All writers have rites and rituals that we've developed over the years. I always wonder about these habits and idiosyncrasies. But I never have the nerve to ask the venerable pros I meet.

Here are mine.

Before I start any book I need three things. The first is a question I don't know the answer to but find interesting enough to spend at least a year finding out.

The second is a quote that captures the spirit of the theme I want to write about — what I think powers the novel.

And the third is an object that belongs to my main character — that has some meaning to him or her — even if I don't always know quite what that meaning is when I begin.

The question that inspired this book was: Who owns art? Should the cultural heritage of a piece of artwork determine what museum it finally winds up in? Is restitution always in the best interest of the pubic?

For years I've been reading about Greece's efforts to get the Elgin Marbles back to their homeland. I can see both sides of the arguments. I have sympathy for countries whose riches have been taken from them. But at the same time I've spent a lot of my life visiting museums. I've been moved and inspired by work gathered from around the world and can't imagine what these amazing institutions would be like if they were stripped of their treasures.

The quote that mesmerized me and epitomized what I wanted this book to be about was:

Often, in the cosseted quarters of a museum, we forget that every work of ancient art is a survivor, a representative of untold numbers of similar artworks that perished. This triumphant exhibition makes us remember, while demonstrating that every survivor saves much more than just itself: long strands of culture, identity and history waiting to be woven back together.

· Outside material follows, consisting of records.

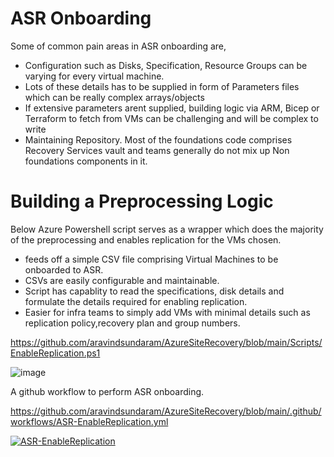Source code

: # ASR Onboarding

Some of common pain areas in ASR onboarding are,
- Configuration such as Disks, Specification, Resource Groups can be varying for every virtual machine.
- Lots of these details has to be supplied in form of Parameters files which can be really complex arrays/objects
- If extensive parameters arent supplied, building logic via ARM, Bicep or Terraform to fetch from VMs can be challenging and will be complex to write
- Maintaining Repository. Most of the foundations code comprises Recovery Services vault and teams generally do not mix up Non foundations components in it.

# Building a Preprocessing Logic

Below Azure Powershell script serves as a wrapper which does the majority of the preprocessing and enables replication for the VMs chosen. 

- feeds off a simple CSV file comprising Virtual Machines to be onboarded to ASR. 
- CSVs are easily configurable and maintainable.
- Script has capablity to read the specifications, disk details and formulate the details required for enabling replication. 
- Easier for infra teams to simply add VMs with minimal details such as replication policy,recovery plan and group numbers.

https://github.com/aravindsundaram/AzureSiteRecovery/blob/main/Scripts/EnableReplication.ps1

![image](https://user-images.githubusercontent.com/86707819/139073328-8eb64b4e-311f-41ca-8417-9ea4a728bf0c.png)

A github workflow to perform ASR onboarding. 

https://github.com/aravindsundaram/AzureSiteRecovery/blob/main/.github/workflows/ASR-EnableReplication.yml

[![ASR-EnableReplication](https://github.com/aravindsundaram/AzureSiteRecovery/actions/workflows/ASR-EnableReplication.yml/badge.svg)](https://github.com/aravindsundaram/AzureSiteRecovery/actions/workflows/ASR-EnableReplication.yml)
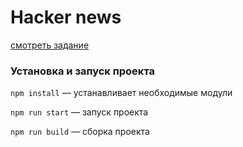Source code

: # Hacker news

<a target="_blank" href="https://docs.google.com/document/d/1gvcs6Xg5MxKp5au6teNvdlVsZKlE6PQE/edit#heading=h.gjdgxs">смотреть задание</a>

### Установка и запуск проекта

`npm install` — устанавливает необходимые модули

`npm run start` — запуск проекта

`npm run build` — сборка проекта
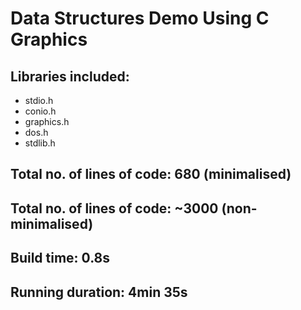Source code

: # Data Structures Demo Using C Graphics
## Libraries included:
- stdio.h
- conio.h
- graphics.h
- dos.h
- stdlib.h

## Total no. of lines of code: 680 (minimalised)
## Total no. of lines of code: ~3000 (non-minimalised)
## Build time: 0.8s
## Running duration: 4min 35s
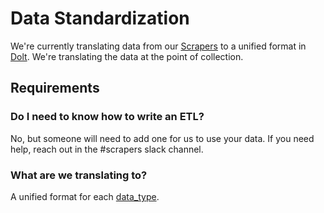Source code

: # Data Standardization

We're currently translating data from our [Scrapers](../data-collection/write-a-data-scraper.md) to a unified format in [Dolt](../data-storage/dolthub.md). We're translating the data at the point of collection.

## Requirements

### Do I need to know how to write an ETL?

No, but someone will need to add one for us to use your data. If you need help, reach out in the \#scrapers slack channel.

### What are we translating to?

A unified format for each [data\_type](https://www.dolthub.com/repositories/pdap/datasets/data/master/data_types).

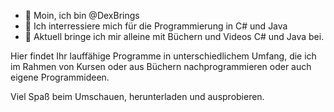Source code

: - 👋 Moin, ich bin @DexBrings
- 👀 Ich interressiere mich für die Programmierung in C# und Java
- 🌱 Aktuell bringe ich mir alleine mit Büchern und Videos C# und Java bei.

Hier findet Ihr lauffähige Programme in unterschiedlichem Umfang, die ich im Rahmen von Kursen oder aus Büchern nachprogrammieren oder auch eigene Programmideen.

Viel Spaß beim Umschauen, herunterladen und ausprobieren.
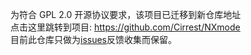 为符合 GPL 2.0 开源协议要求，该项目已迁移到新仓库地址<br>
点击这里跳转到项目: https://github.com/Cirrest/NXmode<br>
目前此仓库只做为[issues](https://github.com/Cirrest/NXmode_cirrest/issues)反馈收集而保留。

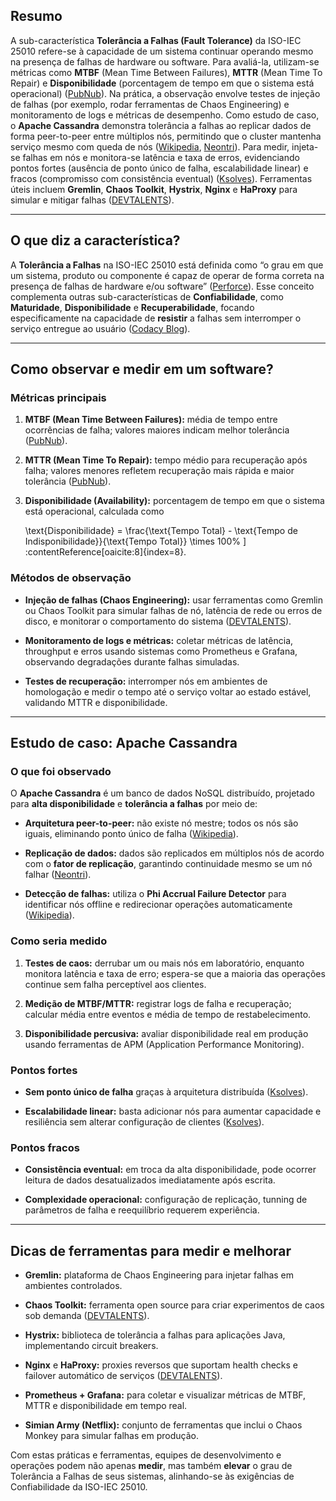 ## Resumo

A sub-característica **Tolerância a Falhas (Fault Tolerance)** da ISO-IEC 25010 refere-se à capacidade de um sistema continuar operando mesmo na presença de falhas de hardware ou software. Para avaliá-la, utilizam-se métricas como **MTBF** (Mean Time Between Failures), **MTTR** (Mean Time To Repair) e **Disponibilidade** (porcentagem de tempo em que o sistema está operacional) ([PubNub](https://www.pubnub.com/learn/glossary/fault-tolerance/?utm_source=chatgpt.com "What is Fault Tolerance? System Design & Engineering - PubNub")). Na prática, a observação envolve testes de injeção de falhas (por exemplo, rodar ferramentas de Chaos Engineering) e monitoramento de logs e métricas de desempenho. Como estudo de caso, o **Apache Cassandra** demonstra tolerância a falhas ao replicar dados de forma peer-to-peer entre múltiplos nós, permitindo que o cluster mantenha serviço mesmo com queda de nós ([Wikipedia](https://en.wikipedia.org/wiki/Apache_Cassandra?utm_source=chatgpt.com "Apache Cassandra"), [Neontri](https://neontri.com/blog/apache-cassandra-use-cases/?utm_source=chatgpt.com "5 Apache Cassandra Use Cases in Big Data - Neontri")). Para medir, injeta-se falhas em nós e monitora-se latência e taxa de erros, evidenciando pontos fortes (ausência de ponto único de falha, escalabilidade linear) e fracos (compromisso com consistência eventual) ([Ksolves](https://www.ksolves.com/blog/big-data/apache-cassandra/uncover-the-inner-workings-of-apache-cassandra-an-architectural-exploration?utm_source=chatgpt.com "Understanding Apache Cassandra Architecture - Ksolves")). Ferramentas úteis incluem **Gremlin**, **Chaos Toolkit**, **Hystrix**, **Nginx** e **HaProxy** para simular e mitigar falhas ([DEVTALENTS](https://devtalents.com/building-fault-tolerant-software/?utm_source=chatgpt.com "Developing fault-tolerant software: best practices, process & tips")).

---

## O que diz a característica?

A **Tolerância a Falhas** na ISO-IEC 25010 está definida como “o grau em que um sistema, produto ou componente é capaz de operar de forma correta na presença de falhas de hardware e/ou software” ([Perforce](https://www.perforce.com/blog/qac/what-is-iso-25010?utm_source=chatgpt.com "What Is ISO 25010? | Perforce Software")). Esse conceito complementa outras sub-características de **Confiabilidade**, como **Maturidade**, **Disponibilidade** e **Recuperabilidade**, focando especificamente na capacidade de **resistir** a falhas sem interromper o serviço entregue ao usuário ([Codacy Blog](https://blog.codacy.com/iso-25010-software-quality-model?utm_source=chatgpt.com "An Exploration of the ISO/IEC 25010 Software Quality Model")).

---

## Como observar e medir em um software?

### Métricas principais

1. **MTBF (Mean Time Between Failures):** média de tempo entre ocorrências de falha; valores maiores indicam melhor tolerância ([PubNub](https://www.pubnub.com/learn/glossary/fault-tolerance/?utm_source=chatgpt.com "What is Fault Tolerance? System Design & Engineering - PubNub")).
    
2. **MTTR (Mean Time To Repair):** tempo médio para recuperação após falha; valores menores refletem recuperação mais rápida e maior tolerância ([PubNub](https://www.pubnub.com/learn/glossary/fault-tolerance/?utm_source=chatgpt.com "What is Fault Tolerance? System Design & Engineering - PubNub")).
    
3. **Disponibilidade (Availability):** porcentagem de tempo em que o sistema está operacional, calculada como
    
    \text{Disponibilidade} = \frac{\text{Tempo Total} - \text{Tempo de Indisponibilidade}}{\text{Tempo Total}} \times 100\% \] :contentReference[oaicite:8]{index=8}.

### Métodos de observação

- **Injeção de falhas (Chaos Engineering):** usar ferramentas como Gremlin ou Chaos Toolkit para simular falhas de nó, latência de rede ou erros de disco, e monitorar o comportamento do sistema ([DEVTALENTS](https://devtalents.com/building-fault-tolerant-software/?utm_source=chatgpt.com "Developing fault-tolerant software: best practices, process & tips")).
    
- **Monitoramento de logs e métricas:** coletar métricas de latência, throughput e erros usando sistemas como Prometheus e Grafana, observando degradações durante falhas simuladas.
    
- **Testes de recuperação:** interromper nós em ambientes de homologação e medir o tempo até o serviço voltar ao estado estável, validando MTTR e disponibilidade.
    

---

## Estudo de caso: Apache Cassandra

### O que foi observado

O **Apache Cassandra** é um banco de dados NoSQL distribuído, projetado para **alta disponibilidade** e **tolerância a falhas** por meio de:

- **Arquitetura peer-to-peer:** não existe nó mestre; todos os nós são iguais, eliminando ponto único de falha ([Wikipedia](https://en.wikipedia.org/wiki/Apache_Cassandra?utm_source=chatgpt.com "Apache Cassandra")).
    
- **Replicação de dados:** dados são replicados em múltiplos nós de acordo com o **fator de replicação**, garantindo continuidade mesmo se um nó falhar ([Neontri](https://neontri.com/blog/apache-cassandra-use-cases/?utm_source=chatgpt.com "5 Apache Cassandra Use Cases in Big Data - Neontri")).
    
- **Detecção de falhas:** utiliza o **Phi Accrual Failure Detector** para identificar nós offline e redirecionar operações automaticamente ([Wikipedia](https://en.wikipedia.org/wiki/Apache_Cassandra?utm_source=chatgpt.com "Apache Cassandra")).
    

### Como seria medido

1. **Testes de caos:** derrubar um ou mais nós em laboratório, enquanto monitora latência e taxa de erro; espera-se que a maioria das operações continue sem falha perceptível aos clientes.
    
2. **Medição de MTBF/MTTR:** registrar logs de falha e recuperação; calcular média entre eventos e média de tempo de restabelecimento.
    
3. **Disponibilidade percusiva:** avaliar disponibilidade real em produção usando ferramentas de APM (Application Performance Monitoring).
    

### Pontos fortes

- **Sem ponto único de falha** graças à arquitetura distribuída ([Ksolves](https://www.ksolves.com/blog/big-data/apache-cassandra/uncover-the-inner-workings-of-apache-cassandra-an-architectural-exploration?utm_source=chatgpt.com "Understanding Apache Cassandra Architecture - Ksolves")).
    
- **Escalabilidade linear:** basta adicionar nós para aumentar capacidade e resiliência sem alterar configuração de clientes ([Ksolves](https://www.ksolves.com/blog/big-data/apache-cassandra/uncover-the-inner-workings-of-apache-cassandra-an-architectural-exploration?utm_source=chatgpt.com "Understanding Apache Cassandra Architecture - Ksolves")).
    

### Pontos fracos

- **Consistência eventual:** em troca da alta disponibilidade, pode ocorrer leitura de dados desatualizados imediatamente após escrita.
    
- **Complexidade operacional:** configuração de replicação, tunning de parâmetros de falha e reequilíbrio requerem experiência.
    

---

## Dicas de ferramentas para medir e melhorar

- **Gremlin:** plataforma de Chaos Engineering para injetar falhas em ambientes controlados.
    
- **Chaos Toolkit:** ferramenta open source para criar experimentos de caos sob demanda ([DEVTALENTS](https://devtalents.com/building-fault-tolerant-software/?utm_source=chatgpt.com "Developing fault-tolerant software: best practices, process & tips")).
    
- **Hystrix:** biblioteca de tolerância a falhas para aplicações Java, implementando circuit breakers.
    
- **Nginx** e **HaProxy:** proxies reversos que suportam health checks e failover automático de serviços ([DEVTALENTS](https://devtalents.com/building-fault-tolerant-software/?utm_source=chatgpt.com "Developing fault-tolerant software: best practices, process & tips")).
    
- **Prometheus + Grafana:** para coletar e visualizar métricas de MTBF, MTTR e disponibilidade em tempo real.
    
- **Simian Army (Netflix):** conjunto de ferramentas que inclui o Chaos Monkey para simular falhas em produção.
    

Com estas práticas e ferramentas, equipes de desenvolvimento e operações podem não apenas **medir**, mas também **elevar** o grau de Tolerância a Falhas de seus sistemas, alinhando-se às exigências de Confiabilidade da ISO-IEC 25010.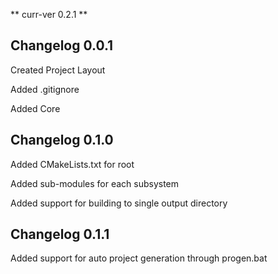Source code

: ** curr-ver 0.2.1 **

## Changelog 0.0.1

Created Project Layout

Added .gitignore

Added Core

## Changelog 0.1.0

Added CMakeLists.txt for root 

Added sub-modules for each subsystem

Added support for building to single output directory

## Changelog 0.1.1

Added support for auto project generation through progen.bat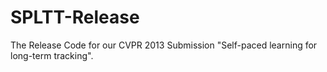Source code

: SPLTT-Release
=============

The Release Code for our CVPR 2013 Submission "Self-paced learning for long-term tracking". 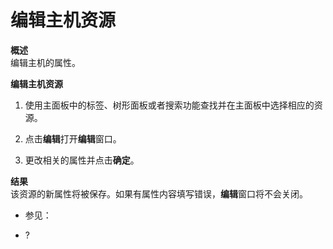 # 编辑主机资源

**概述**<br/>
  编辑主机的属性。

**编辑主机资源**

1. 使用主面板中的标签、树形面板或者搜索功能查找并在主面板中选择相应的资源。

1. 点击**编辑**打开**编辑**窗口。

1. 更改相关的属性并点击**确定**。


**结果**<br/>
  该资源的新属性将被保存。如果有属性内容填写错误，**编辑**窗口将不会关闭。

* 参见：

-   ?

—Roberta Smith writing in the New York Times about the exhibit Silent Survivors of Afghanistan's 4,000 Tumultuous Years

And the magical object, the talisman that belongs to my main character, is a broken pencil. It was in Lucian Glass's pocket the day he was brutally attacked and killed. He was only 20 at the time, a student at college. Glass has kept the pencil in a drawer that he opens all the time... he's seen it so often that he no longer notices it. Until the day my novel starts... and he's forced into remembering something he never really could forget.